Total deployment time: 14 days from contract signature to live across all six systems.
Results: One Semester
47%
reduction in HR information-seeking tickets
38%
reduction in IT policy and procedure tickets
< 2 min
median time-to-answer for self-served staff queries
91%
staff satisfaction with Workplace Search experience
HR Help Desk
At the end of Semester 2 — approximately 14 weeks post-deployment — HR information-seeking ticket volume had fallen 47% compared to the equivalent semester of the prior year: from an average of 85 information-seeking tickets per week to 45. Total HR ticket volume fell 22% — the reduction in information-seeking tickets was partially offset by a modest increase in complex, individual-circumstance queries (consistent with staff now self-serving simple policy questions and reserving HR contact for genuinely complex situations).
The HR team lead reported that the character of tickets had changed qualitatively, not just quantitatively. 'The tickets we receive now are the ones we should be receiving — situations that actually need an HR professional's judgement, not a link to a document.'
IT Help Desk
IT procedure and knowledge base tickets fell 38% over the same period.
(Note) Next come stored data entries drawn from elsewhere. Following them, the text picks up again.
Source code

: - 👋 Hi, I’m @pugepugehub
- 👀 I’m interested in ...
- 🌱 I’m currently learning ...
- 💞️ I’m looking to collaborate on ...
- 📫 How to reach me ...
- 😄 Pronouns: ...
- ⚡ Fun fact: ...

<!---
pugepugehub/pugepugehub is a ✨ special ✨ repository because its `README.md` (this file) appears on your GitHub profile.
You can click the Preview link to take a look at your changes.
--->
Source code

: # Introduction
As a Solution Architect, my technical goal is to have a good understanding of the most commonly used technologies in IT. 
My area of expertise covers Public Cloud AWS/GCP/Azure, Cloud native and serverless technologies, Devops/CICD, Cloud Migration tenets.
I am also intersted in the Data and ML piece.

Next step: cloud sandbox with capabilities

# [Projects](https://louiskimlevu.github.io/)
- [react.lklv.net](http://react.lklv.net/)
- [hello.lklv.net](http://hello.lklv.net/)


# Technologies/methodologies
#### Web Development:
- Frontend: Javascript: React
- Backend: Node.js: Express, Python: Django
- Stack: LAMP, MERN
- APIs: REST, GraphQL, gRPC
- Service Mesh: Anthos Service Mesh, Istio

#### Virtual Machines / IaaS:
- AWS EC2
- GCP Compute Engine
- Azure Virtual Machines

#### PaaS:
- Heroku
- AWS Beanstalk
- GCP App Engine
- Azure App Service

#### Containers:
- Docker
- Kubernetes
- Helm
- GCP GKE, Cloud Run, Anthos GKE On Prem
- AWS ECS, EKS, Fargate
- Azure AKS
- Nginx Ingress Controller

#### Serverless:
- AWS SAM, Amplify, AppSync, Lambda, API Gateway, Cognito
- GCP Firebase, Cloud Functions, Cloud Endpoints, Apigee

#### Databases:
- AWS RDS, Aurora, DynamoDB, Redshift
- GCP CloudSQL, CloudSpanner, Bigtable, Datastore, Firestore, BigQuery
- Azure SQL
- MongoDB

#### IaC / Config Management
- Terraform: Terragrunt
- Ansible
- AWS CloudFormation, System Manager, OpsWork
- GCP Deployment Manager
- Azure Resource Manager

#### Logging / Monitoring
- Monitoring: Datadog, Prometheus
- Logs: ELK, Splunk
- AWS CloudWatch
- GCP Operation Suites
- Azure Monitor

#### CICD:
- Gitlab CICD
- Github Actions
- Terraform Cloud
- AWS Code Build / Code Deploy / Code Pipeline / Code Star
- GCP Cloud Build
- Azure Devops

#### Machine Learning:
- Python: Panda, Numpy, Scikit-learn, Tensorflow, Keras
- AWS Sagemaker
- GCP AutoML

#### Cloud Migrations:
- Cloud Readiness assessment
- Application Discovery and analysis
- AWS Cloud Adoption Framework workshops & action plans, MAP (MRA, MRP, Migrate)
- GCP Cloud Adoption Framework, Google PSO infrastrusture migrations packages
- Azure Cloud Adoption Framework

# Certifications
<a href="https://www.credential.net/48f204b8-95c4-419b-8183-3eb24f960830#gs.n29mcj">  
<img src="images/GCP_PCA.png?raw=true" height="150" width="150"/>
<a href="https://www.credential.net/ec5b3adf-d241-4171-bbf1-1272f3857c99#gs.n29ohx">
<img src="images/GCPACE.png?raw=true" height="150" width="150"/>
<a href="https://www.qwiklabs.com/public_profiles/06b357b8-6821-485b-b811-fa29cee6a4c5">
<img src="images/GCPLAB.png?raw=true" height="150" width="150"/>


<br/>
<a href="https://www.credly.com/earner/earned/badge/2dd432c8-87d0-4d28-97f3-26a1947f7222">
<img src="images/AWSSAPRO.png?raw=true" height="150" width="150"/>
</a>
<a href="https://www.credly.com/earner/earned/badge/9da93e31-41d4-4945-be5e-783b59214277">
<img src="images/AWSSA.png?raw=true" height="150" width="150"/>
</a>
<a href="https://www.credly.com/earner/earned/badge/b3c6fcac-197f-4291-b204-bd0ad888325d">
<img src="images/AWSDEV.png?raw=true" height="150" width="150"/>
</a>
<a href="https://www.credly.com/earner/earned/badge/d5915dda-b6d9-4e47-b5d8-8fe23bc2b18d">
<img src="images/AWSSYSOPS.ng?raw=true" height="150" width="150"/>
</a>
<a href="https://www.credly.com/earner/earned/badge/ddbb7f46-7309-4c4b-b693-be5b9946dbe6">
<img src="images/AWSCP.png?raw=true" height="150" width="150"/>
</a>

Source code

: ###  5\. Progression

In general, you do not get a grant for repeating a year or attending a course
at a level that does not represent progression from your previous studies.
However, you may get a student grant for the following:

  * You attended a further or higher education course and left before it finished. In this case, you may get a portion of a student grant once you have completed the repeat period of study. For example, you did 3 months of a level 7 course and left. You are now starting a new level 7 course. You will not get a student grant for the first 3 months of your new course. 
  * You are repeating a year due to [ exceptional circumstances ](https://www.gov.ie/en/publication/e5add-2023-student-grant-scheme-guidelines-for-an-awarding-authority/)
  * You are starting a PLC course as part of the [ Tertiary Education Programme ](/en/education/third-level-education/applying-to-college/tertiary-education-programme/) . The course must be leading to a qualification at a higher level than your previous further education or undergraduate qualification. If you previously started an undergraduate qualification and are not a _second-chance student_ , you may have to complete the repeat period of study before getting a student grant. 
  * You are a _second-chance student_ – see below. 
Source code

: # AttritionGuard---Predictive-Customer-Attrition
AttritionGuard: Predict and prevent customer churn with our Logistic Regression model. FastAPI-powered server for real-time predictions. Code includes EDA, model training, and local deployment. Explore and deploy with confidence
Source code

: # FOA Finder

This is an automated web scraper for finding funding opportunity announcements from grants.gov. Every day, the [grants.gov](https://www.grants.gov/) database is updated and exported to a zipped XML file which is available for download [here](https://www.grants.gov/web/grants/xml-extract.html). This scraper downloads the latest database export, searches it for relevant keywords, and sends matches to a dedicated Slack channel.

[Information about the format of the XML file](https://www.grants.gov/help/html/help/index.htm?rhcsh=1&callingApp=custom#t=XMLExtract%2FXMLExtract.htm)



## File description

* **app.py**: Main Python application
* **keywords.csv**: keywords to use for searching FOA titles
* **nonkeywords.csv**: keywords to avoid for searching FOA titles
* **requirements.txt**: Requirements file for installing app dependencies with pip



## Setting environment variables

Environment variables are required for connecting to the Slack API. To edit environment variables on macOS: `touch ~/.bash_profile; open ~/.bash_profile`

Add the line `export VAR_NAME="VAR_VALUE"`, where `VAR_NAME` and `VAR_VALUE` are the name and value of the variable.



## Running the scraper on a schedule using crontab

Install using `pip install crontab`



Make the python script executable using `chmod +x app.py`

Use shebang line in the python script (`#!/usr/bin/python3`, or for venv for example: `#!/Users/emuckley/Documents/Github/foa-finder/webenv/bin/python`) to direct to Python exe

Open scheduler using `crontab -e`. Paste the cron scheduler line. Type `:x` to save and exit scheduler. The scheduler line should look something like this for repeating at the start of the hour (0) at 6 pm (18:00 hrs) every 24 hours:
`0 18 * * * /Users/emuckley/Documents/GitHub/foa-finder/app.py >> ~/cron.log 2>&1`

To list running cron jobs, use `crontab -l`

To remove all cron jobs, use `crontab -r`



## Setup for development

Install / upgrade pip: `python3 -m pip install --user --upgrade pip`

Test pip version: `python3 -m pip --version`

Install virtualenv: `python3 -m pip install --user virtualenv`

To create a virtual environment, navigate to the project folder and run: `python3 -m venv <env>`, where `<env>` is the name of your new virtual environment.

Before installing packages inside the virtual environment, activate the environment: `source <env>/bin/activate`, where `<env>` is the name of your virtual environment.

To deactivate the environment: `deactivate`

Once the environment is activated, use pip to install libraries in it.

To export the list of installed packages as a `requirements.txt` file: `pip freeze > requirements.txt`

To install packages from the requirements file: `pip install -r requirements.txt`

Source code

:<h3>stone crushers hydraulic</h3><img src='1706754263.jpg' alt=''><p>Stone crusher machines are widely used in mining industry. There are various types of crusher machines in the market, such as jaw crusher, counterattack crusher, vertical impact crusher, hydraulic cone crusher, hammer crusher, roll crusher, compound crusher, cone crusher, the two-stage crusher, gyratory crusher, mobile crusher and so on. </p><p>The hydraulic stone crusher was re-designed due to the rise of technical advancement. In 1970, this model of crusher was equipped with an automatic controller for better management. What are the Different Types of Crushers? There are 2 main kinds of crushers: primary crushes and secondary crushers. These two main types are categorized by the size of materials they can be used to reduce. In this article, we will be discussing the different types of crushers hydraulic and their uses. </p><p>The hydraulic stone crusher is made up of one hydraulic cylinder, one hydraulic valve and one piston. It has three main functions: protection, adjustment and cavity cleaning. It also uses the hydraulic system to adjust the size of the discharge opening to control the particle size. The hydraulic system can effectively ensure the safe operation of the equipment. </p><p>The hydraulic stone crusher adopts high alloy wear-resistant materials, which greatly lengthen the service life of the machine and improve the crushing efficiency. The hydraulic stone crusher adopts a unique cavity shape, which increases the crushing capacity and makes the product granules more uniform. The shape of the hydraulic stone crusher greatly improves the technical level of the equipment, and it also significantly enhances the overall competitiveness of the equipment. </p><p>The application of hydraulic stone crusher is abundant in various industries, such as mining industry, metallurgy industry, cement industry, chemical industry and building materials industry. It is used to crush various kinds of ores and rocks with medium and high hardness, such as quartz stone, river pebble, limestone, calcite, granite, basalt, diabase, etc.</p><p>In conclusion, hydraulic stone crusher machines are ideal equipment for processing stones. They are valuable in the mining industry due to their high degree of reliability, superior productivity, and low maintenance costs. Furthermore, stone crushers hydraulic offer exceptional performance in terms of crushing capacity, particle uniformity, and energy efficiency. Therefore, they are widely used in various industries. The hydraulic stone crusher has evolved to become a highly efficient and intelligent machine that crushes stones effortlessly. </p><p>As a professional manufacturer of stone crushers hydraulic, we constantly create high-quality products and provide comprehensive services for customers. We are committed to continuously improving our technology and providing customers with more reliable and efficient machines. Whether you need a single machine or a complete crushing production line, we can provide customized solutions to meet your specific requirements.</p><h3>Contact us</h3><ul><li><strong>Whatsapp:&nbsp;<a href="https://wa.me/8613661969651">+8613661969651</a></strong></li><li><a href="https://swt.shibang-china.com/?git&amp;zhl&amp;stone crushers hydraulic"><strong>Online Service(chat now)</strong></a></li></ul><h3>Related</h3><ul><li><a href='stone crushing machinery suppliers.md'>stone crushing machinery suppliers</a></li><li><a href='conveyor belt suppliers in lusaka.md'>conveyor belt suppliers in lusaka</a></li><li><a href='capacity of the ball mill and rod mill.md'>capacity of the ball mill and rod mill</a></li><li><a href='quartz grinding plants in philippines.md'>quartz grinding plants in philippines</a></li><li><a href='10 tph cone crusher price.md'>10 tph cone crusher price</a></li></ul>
The IT service manager noted an additional benefit: the Workplace Search deployment had surfaced 47 outdated knowledge base articles — items that appeared in search results but generated staff feedback indicating the information was wrong or superseded. The search analytics dashboard showed these as high-click items with low satisfaction ratings (tracked through a simple 'was this helpful?' feedback widget on the results page). The IT team updated or retired all 47 articles within 30 days of identification.
Staff Experience
A staff survey conducted at the end of the semester collected 1,420 responses — 27% of permanent staff. Ninety-one percent rated Workplace Search as 'useful' or 'very useful'. The median reported time to find a policy or procedure through Workplace Search was under 2 minutes, compared to a median of 'more than 15 minutes' reported for the previous intranet search — with 34% of respondents indicating they had previously given up and raised a ticket rather than continuing to search.
"I spent 20 minutes trying to find the flexible work arrangement form last year. I gave up and raised an IT ticket. It took three days to get a response that just contained a link. Now I type 'flexible work form' and I have it in five seconds. I can't overstate how much time this saves."
— Professional staff member, Faculty of Engineering
Onboarding: The Compounding Benefit
The deployment's impact on new staff onboarding was an anticipated benefit that proved larger than projected. New staff — unfamiliar with the institution's systems, policies, and procedures — generate disproportionately high help desk ticket volume in their first 90 days. With Workplace Search available from day one of their intranet access, new staff in Semester 2 generated 52% fewer HR and IT information tickets in their first 90 days than the equivalent cohort onboarded in the prior year.
The People and Culture team attributed this to new staff's confidence in self-service: when a single search bar returns accurate, cited answers to any policy or procedure question, new staff attempt self-service first. When self-service fails (which it did for genuinely complex queries), they then escalate. The prior pattern — attempting intranet search, failing, and immediately raising a ticket — was replaced by a more graduated self-service behaviour that substantially reduced the help desk burden during the highest-cost period of the employment lifecycle.